陈默朝窗外看了一眼。巷子里静悄悄的,只有路灯昏黄的光照着湿漉漉的柏油路,一轮又大又圆的月亮挂在老槐树的枝丫间,清亮得像个玉盘子。

"住这儿吧。"他说,"客房应该还没收拾。"

"我收拾过了。"林薇说,"下午回来的时候铺了床单被套,枕套也换了新的。"

陈默看着她。她还是那副淡淡的表情,但话说得飞快,像怕说慢了会让人听出什么破绽。他忽然想起以前很多次,他半夜从实验室回来,家里灯还亮着,她靠在沙发上等他,手里捏着遥控器,屏幕上演着不知道什么剧。

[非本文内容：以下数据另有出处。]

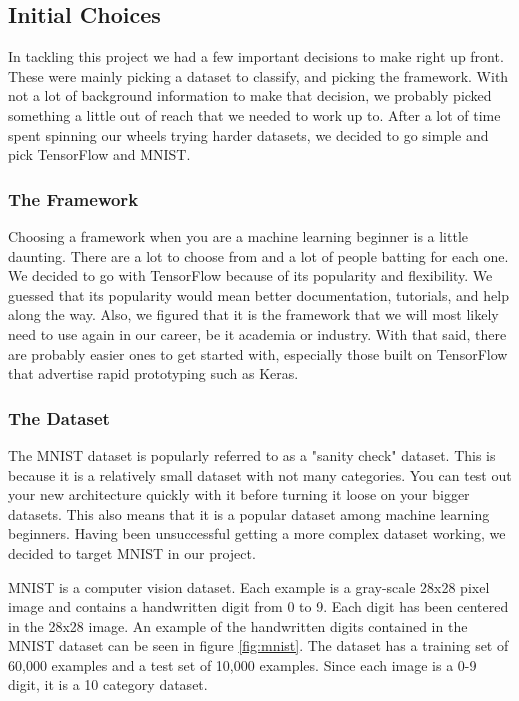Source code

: \documentclass{article}
\begin{document}
\subsection{Initial Choices}

In tackling this project we had a few important decisions to make right up front. These were mainly picking a dataset to classify, and picking the framework. With not a lot of background information to make that decision, we probably picked something a little out of reach that we needed to work up to. After a lot of time spent spinning our wheels trying harder datasets, we decided to go simple and pick TensorFlow and MNIST. 

\subsubsection{The Framework}

Choosing a framework when you are a machine learning beginner is a little daunting. There are a lot to choose from and a lot of people batting for each one. We decided to go with TensorFlow because of its popularity and flexibility. We guessed that its popularity would mean better documentation, tutorials, and help along the way. Also, we figured that it is the framework that we will most likely need to use again in our career, be it academia or industry. With that said, there are probably easier ones to get started with, especially those built on TensorFlow that advertise rapid prototyping such as Keras. 

\subsubsection{The Dataset}

The MNIST dataset is popularly referred to as a "sanity check" dataset. This is because it is a relatively small dataset with not many categories. You can test out your new architecture quickly with it before turning it loose on your bigger datasets. This also means that it is a popular dataset among machine learning beginners. Having been unsuccessful getting a more complex dataset working, we decided to target MNIST in our project.

MNIST is a computer vision dataset. Each example is a gray-scale 28x28 pixel image and contains a handwritten digit from 0 to 9. Each digit has been centered in the 28x28 image. An example of the handwritten digits contained in the MNIST dataset can be seen in figure \ref{fig:mnist}. The dataset has a training set of 60,000 examples and a test set of 10,000 examples. Since each image is a 0-9 digit, it is a 10 category dataset.
\end{document}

她每次都说"我刚好在看电视",然后关掉电视起身去给他热饭。从来不说她在等他。

"谢谢。"陈默轻声说。

林薇没接话。她低头拍了拍裤子上并不存在的灰尘,转身往卧室走了两步又停下来。

"对了。"她没回头,声音对着卧室的门板说,"周启航的事,还有一件事我没告诉你。他上个月递了辞呈。"

陈默以为自己听错了。"什么?"

林薇转过身来,脸上的表情在暖黄灯光里看不太真切。"他家里给他安排了一门亲事,女方家里在国外有产业,他要过去接手。辞呈我压了半个月,今天上午才批。"

"……他走了?"

"下个月离任。"林薇靠在卧室门框上,双手环抱胸前,"所以那五十个点的股份,你猜怎么着?他走之前签了回购协议,全部回售给我了。等流程走完,还是我的。"

陈默站在客厅中央,怔怔地看着她。头顶的灯管发出轻微的电流声,月光从窗外透进来,在地砖上铺了一地银白。

"那你昨天电话里怎么……"

"我昨天怎么知道他会辞?"林薇打断他,嘴角翘了一下,那笑意里带着点自嘲,"我是今天下午签完离职审批才知道的。你打电话跟我说捐股那会儿,我还以为他知道我要转给他所以先发制人呢,被你在电话里气懵了,脑子没转过来。"

陈默哑口无言。一天之内,他心口那根钉了三个月的钉子拔了,他签掉了几个亿的股份,他回了这个他以为自己不再回得来的家,然后她告诉他,那个让他耿耿于怀的五十个点,很快就会回到她手里。

"所以你不捐也……"

"协议签了。"陈默说,"字都签了,许教授明天走法务程序。覆水难收。"

林薇看着他,看了好一会儿,忽然笑了。那个笑容很轻,很淡,像月光落在槐花瓣上,不张扬,可她眉眼间那根紧绷了三天的弦终于彻彻底底地松了。她笑的时候眼睛弯起来,嘴角有一颗很浅的小梨涡,平时太严肃藏得深,只有真心高兴时才露出来。

"三亿多。"她摇摇头,"说没就没了。陈默你可真行。"

"那怎么办呢。"陈默也笑了一下,胸腔里堵了一整天的东西终于散开了些,呼吸都顺畅了,"我亏了,你不得养我?"

林薇"嗤"了一声,翻了个白眼往卧室里走。走到门口她又停了一下,偏过头来,声音含着笑:"陈默,你明早别太早起。妈说让你多睡会儿。"

她关上了门。

陈默一个人站在客厅里,月光铺了满身。老槐树的影子在风里轻轻晃,斑斑驳驳地落在窗纸上。他走到窗前,抬头看了那轮月亮一眼,圆圆满满的,亮得像刚擦过的铜镜。

客房的门开着,床单铺得平平整整,被角叠得方方正正,枕套上还有淡淡的洗衣液香味,是栀子花的味道。他躺下去,被子拉到下巴,鼻尖蹭着柔软的棉布,闭着眼。窗外偶尔传来一两声蛐蛐叫,远处不知谁家放了烟花,闷闷地响了几声就歇了。

他想起很多年前一个中秋夜,也是这样的月光,他和林薇挤在那间出租屋的窄床上,开着窗透气,槐花的香味一阵一阵涌进来。她翻了个身把脸埋在他胸口,含含糊糊地说"陈默你别动让我抱着睡"。那时候什么都没,可什么都觉得有。

后来啊。后来他们有了钱,有了公司,有了宽敞的房子和体面的生活,却在同一张饭桌上隔着半个抱枕说话。

他翻了个身,面朝着墙,伸手摸到开关关掉了灯。黑暗涌上来,月光从窗帘缝里漏进来细细一条,落在床头柜上赵姨放的一碟月饼上,豆沙馅儿的,咬了一口,缺口朝上。

陈默把手搁在被面上,慢慢慢慢攥紧了。掌心攥着一团温热,那温热的源头来自腰后,来自那个被他重新系紧的蝴蝶结,来自今天下午她站在办公室门口撑着一把滴水的伞闯进雨声里的那个身影。

他闭上眼,嘴角弯了一下。

明天的事明天再说。今晚这轮月亮,算是先回来了。